Journal of Biomedical Science and Engineering
Vol.07 No.12(2014), Article ID:50649,5 pages
10.4236/jbise.2014.712096

Advanced Suction Device with continuous oxygen supply for performing Meconium Suction and identical procedures

Kumar Ritesh1, Bhavsar Raunak1, C. Subramanian2

1Department of Biomedical Engineering, VIT University, Vellore, India

2Department of Mechanical Engineering, VIT University, Vellore, India

Email: ritesh.kumar2011@vit.ac.in, raunakbhavsar@gmail.com, subbu10123@gmail.com

Copyright © 2014 by authors and Scientific Research Publishing Inc.

This work is licensed under the Creative Commons Attribution International License (CC BY).

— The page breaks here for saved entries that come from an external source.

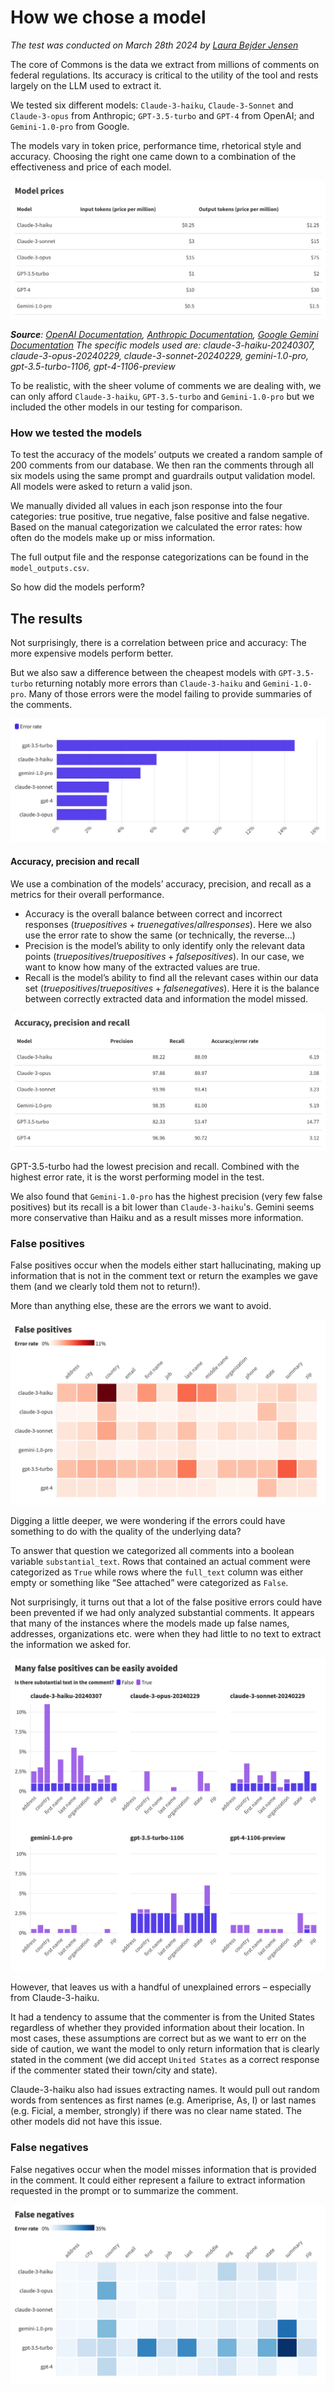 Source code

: # How we chose a model

*The test was conducted on March 28th 2024 by [Laura Bejder Jensen](https://github.com/laurabejder)*

The core of Commons is the data we extract from millions of comments on federal regulations. Its accuracy is critical to the utility of the tool and rests largely on the LLM used to extract it. 

We tested six different models: `Claude-3-haiku`, `Claude-3-Sonnet` and `Claude-3-opus` from Anthropic; `GPT-3.5-turbo` and `GPT-4` from OpenAI; and `Gemini-1.0-pro` from Google. 

The models vary in token price, performance time, rhetorical style and accuracy. Choosing the right one came down to a combination of the effectiveness and price of each model.

![Alt text](images/table1.png?raw=true)

***Source**: [OpenAI Documentation](https://openai.com/pricing), [Anthropic Documentation](https://docs.anthropic.com/claude/docs/models-overview), [Google Gemini Documentation](https://ai.google.dev/pricing)*
*The specific models used are: claude-3-haiku-20240307, claude-3-opus-20240229, claude-3-sonnet-20240229, gemini-1.0-pro, gpt-3.5-turbo-1106, gpt-4-1106-preview*

To be realistic, with the sheer volume of comments we are dealing with, we can only afford `Claude-3-haiku`, `GPT-3.5-turbo` and `Gemini-1.0-pro` but we included the other models in our testing for comparison.

### How we tested the models
To test the accuracy of the models’ outputs we created a random sample of 200 comments from our database. 
We then ran the comments through all six models using the same prompt and guardrails output validation model. All models were asked to return a valid json. 

We manually divided all values in each json response into the four categories: true positive, true negative, false positive and false negative. Based on the manual categorization we calculated the error rates: how often do the models make up or miss information. 

The full output file and the response categorizations can be found in the `model_outputs.csv`.

So how did the models perform?

## The results
Not surprisingly, there is a correlation between price and accuracy: The more expensive models perform better. 

But we also saw a difference between the cheapest models with `GPT-3.5-turbo` returning notably more errors than `Claude-3-haiku` and `Gemini-1.0-pro`. Many of those errors were the model failing to provide summaries of the comments. 

![Alt text](images/bar_chart.png?raw=true)

#### Accuracy, precision and recall
We use a combination of the models’ accuracy, precision, and recall as a metrics for their overall performance.

- Accuracy is the overall balance between correct and incorrect responses ($true positives + true negatives / all responses$). Here we also use the error rate to show the same (or technically, the reverse…)
- Precision is the model’s ability to only identify only the relevant data points ($true positives / true positives + false positives$). In our case, we want to know how many of the extracted values are true. 
- Recall is  the model’s ability to find all the relevant cases within our data set ($true positives / true positives + false negatives$). Here it is the balance between correctly extracted data and information the model missed.

![Alt text](images/table2.png?raw=true)

GPT-3.5-turbo had the lowest precision and recall. Combined with the highest error rate, it is the worst performing model in the test.

We also found that `Gemini-1.0-pro` has the highest precision (very few false positives) but its recall is a bit lower than `Claude-3-haiku`'s. Gemini seems more conservative than Haiku and as a result misses more information. 

### False positives
False positives occur when the models either start hallucinating, making up information that is not in the comment text or return the examples we gave them (and we clearly told them not to return!). 

More than anything else, these are the errors we want to avoid.

![Alt text](images/false_positives.png?raw=true)

Digging a little deeper, we were wondering if the errors could have something to do with the quality of the underlying data? 

To answer that question we categorized all comments into a boolean variable `substantial_text`. Rows that contained an actual comment were categorized as `True` while rows where the `full_text` column was either empty or something like “See attached” were categorized as `False`. 

Not surprisingly, it turns out that a lot of the false positive errors could have been prevented if we had only analyzed substantial comments. It appears that many of the instances where the models made up false names, addresses, organizations etc. were when they had little to no text to extract the information we asked for. 

![Alt text](images/stacked_bar.png?raw=true)

However, that leaves us with a handful of unexplained errors – especially from Claude-3-haiku. 

It had a tendency to assume that the commenter is from the United States regardless of whether they provided information about their location. In most cases, these assumptions are correct but as we want to err on the side of caution, we want the model to only return information that is clearly stated in the comment (we did accept `United States` as a correct response if the commenter stated their town/city and state). 

Claude-3-haiku also had issues extracting names. It would pull out random words from sentences as first names (e.g. Ameriprise, As, I) or last names (e.g. Ficial, a member, strongly) if there was no clear name stated. The other models did not have this issue.

### False negatives
False negatives occur when the model misses information that is provided in the comment. It could either represent a failure to extract information requested in the prompt or to summarize the comment.

![Alt text](images/false_negatives.png?raw=true) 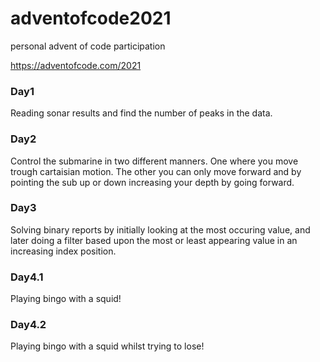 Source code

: # adventofcode2021
personal advent of code participation

https://adventofcode.com/2021

### Day1

Reading sonar results and find the number of peaks in the data.

### Day2

Control the submarine in two different manners. One where you move trough cartaisian motion. The other you can only move forward and by pointing the sub up or down increasing your depth by going forward.

### Day3 

Solving binary reports by initially looking at the most occuring value, and later doing a filter based upon the most or least appearing value in an increasing index position.

### Day4.1
Playing bingo with a squid! 

### Day4.2
Playing bingo with a squid whilst trying to lose! 
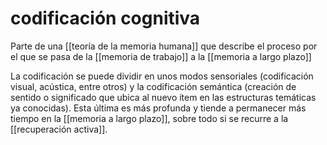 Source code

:# codificación cognitiva
Parte de una [[teoría de la memoria humana]] que describe el proceso por el que se pasa de la [[memoria de trabajo]] a la [[memoria a largo plazo]]

La codificación se puede dividir en unos modos sensoriales (codificación visual, acústica, entre otros) y la codificación semántica (creación de sentido o significado que ubica al nuevo ítem en las estructuras temáticas ya conocidas). Esta última es más profunda y tiende a permanecer más tiempo en la [[memoria a largo plazo]], sobre todo si se recurre a la [[recuperación activa]].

http://creativecommons.org/licenses/by/4.0/

Received 15 August 2014; revised 30 September 2014; accepted 15 October 2014

ABSTRACT

Laryngoscopy is a medical procedure that provides a secure airway by passing a breathing tube through the mouth and into the lungs of a patient, and to perform meconium suction in newborns to avoid asphyxia. The ability to successfully perform meconium suction is highly dependent on operator skill and the availability of trained assistants to assist during the procedure. The immediate objective of this research paper is to present an improved device, so that the procedure can be performed at a faster pace and the need for assistants is eliminated. Experienced physicians have used the device presented in the paper on mannequin, and the operating time and ease were observed to have improved.

Keywords:

Laryngoscopy, Meconium Aspiration Syndrome

1. Introduction

Meconium aspiration syndrome (MAS, alternatively “Neonatal aspiration of meconium”) is a medical condition affecting newborn infants. It occurs when meconium is present in their lungs during or before delivery. Meconium is normally stored in the infant’s intestines until after birth, but sometimes (often in response to fetal distress) it is expelled into the amniotic fluid prior to birth, or during labor. If the baby then inhales the contaminated fluid, respiratory problems may occur. In a study conducted between 1995 and 2002, MAS occurred in 1061 of 2,490,862 live births, reflecting an incidence of 0.43 of 1000 [1] . MAS requiring intubation occurs at higher rates in pregnancies beyond 40 weeks. 34% of all MAS cases born after 40 weeks required intubation compared to 16% prior to 40 weeks. The passage of meconium-stained amniotic fluid (MSAF) during labor is reported to occur in 12% - 15% of all live births. This figure is higher in deliveries associated with maternal complications (up to 24%). Meconium aspiration syndrome (MAS) occurs in around 5% of these pregnancies [2] .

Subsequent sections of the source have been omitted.